What to work on> From the first line to the last, output the entries exactly.

********************

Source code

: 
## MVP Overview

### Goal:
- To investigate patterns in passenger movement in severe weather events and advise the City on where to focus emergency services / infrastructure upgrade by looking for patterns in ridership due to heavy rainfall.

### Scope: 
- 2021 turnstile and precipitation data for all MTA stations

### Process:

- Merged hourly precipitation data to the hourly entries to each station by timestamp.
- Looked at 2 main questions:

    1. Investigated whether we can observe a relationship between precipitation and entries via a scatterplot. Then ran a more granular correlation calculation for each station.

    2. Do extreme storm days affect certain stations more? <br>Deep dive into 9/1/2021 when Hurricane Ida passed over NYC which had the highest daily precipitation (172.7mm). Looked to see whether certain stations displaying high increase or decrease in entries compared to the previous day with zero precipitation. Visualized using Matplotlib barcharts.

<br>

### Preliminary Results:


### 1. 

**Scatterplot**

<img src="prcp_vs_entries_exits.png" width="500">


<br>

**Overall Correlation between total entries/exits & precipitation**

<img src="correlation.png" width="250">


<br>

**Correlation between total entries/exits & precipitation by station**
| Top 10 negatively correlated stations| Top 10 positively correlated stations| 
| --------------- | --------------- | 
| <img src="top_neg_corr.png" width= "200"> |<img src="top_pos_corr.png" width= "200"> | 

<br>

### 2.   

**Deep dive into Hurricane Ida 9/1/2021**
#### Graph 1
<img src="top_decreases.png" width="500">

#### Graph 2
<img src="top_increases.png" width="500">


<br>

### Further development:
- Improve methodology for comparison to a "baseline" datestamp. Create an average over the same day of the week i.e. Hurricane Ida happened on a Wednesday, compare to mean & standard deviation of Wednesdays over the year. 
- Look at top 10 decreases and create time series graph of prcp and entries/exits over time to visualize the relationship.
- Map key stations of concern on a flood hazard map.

********************

Answer below>
Source code

: 
## MVP Overview

### Goal:
- To investigate patterns in passenger movement in severe weather events and advise the City on where to focus emergency services / infrastructure upgrade by looking for patterns in ridership due to heavy rainfall.

### Scope: 
- 2021 turnstile and precipitation data for all MTA stations

### Process:

- Merged hourly precipitation data to the hourly entries to each station by timestamp.
- Looked at 2 main questions:

    1. Investigated whether we can observe a relationship between precipitation and entries via a scatterplot. Then ran a more granular correlation calculation for each station.

    2. Do extreme storm days affect certain stations more? <br>Deep dive into 9/1/2021 when Hurricane Ida passed over NYC which had the highest daily precipitation (172.7mm). Looked to see whether certain stations displaying high increase or decrease in entries compared to the previous day with zero precipitation. Visualized using Matplotlib barcharts.

<br>

### Preliminary Results:


### 1. 

**Scatterplot**

<img src="prcp_vs_entries_exits.png" width="500">


<br>

**Overall Correlation between total entries/exits & precipitation**

<img src="correlation.png" width="250">


<br>

**Correlation between total entries/exits & precipitation by station**
| Top 10 negatively correlated stations| Top 10 positively correlated stations| 
| --------------- | --------------- | 
| <img src="top_neg_corr.png" width= "200"> |<img src="top_pos_corr.png" width= "200"> | 

<br>

### 2.   

**Deep dive into Hurricane Ida 9/1/2021**
#### Graph 1
<img src="top_decreases.png" width="500">

#### Graph 2
<img src="top_increases.png" width="500">


<br>

### Further development:
- Improve methodology for comparison to a "baseline" datestamp. Create an average over the same day of the week i.e. Hurricane Ida happened on a Wednesday, compare to mean & standard deviation of Wednesdays over the year. 
- Look at top 10 decreases and create time series graph of prcp and entries/exits over time to visualize the relationship.
- Map key stations of concern on a flood hazard map.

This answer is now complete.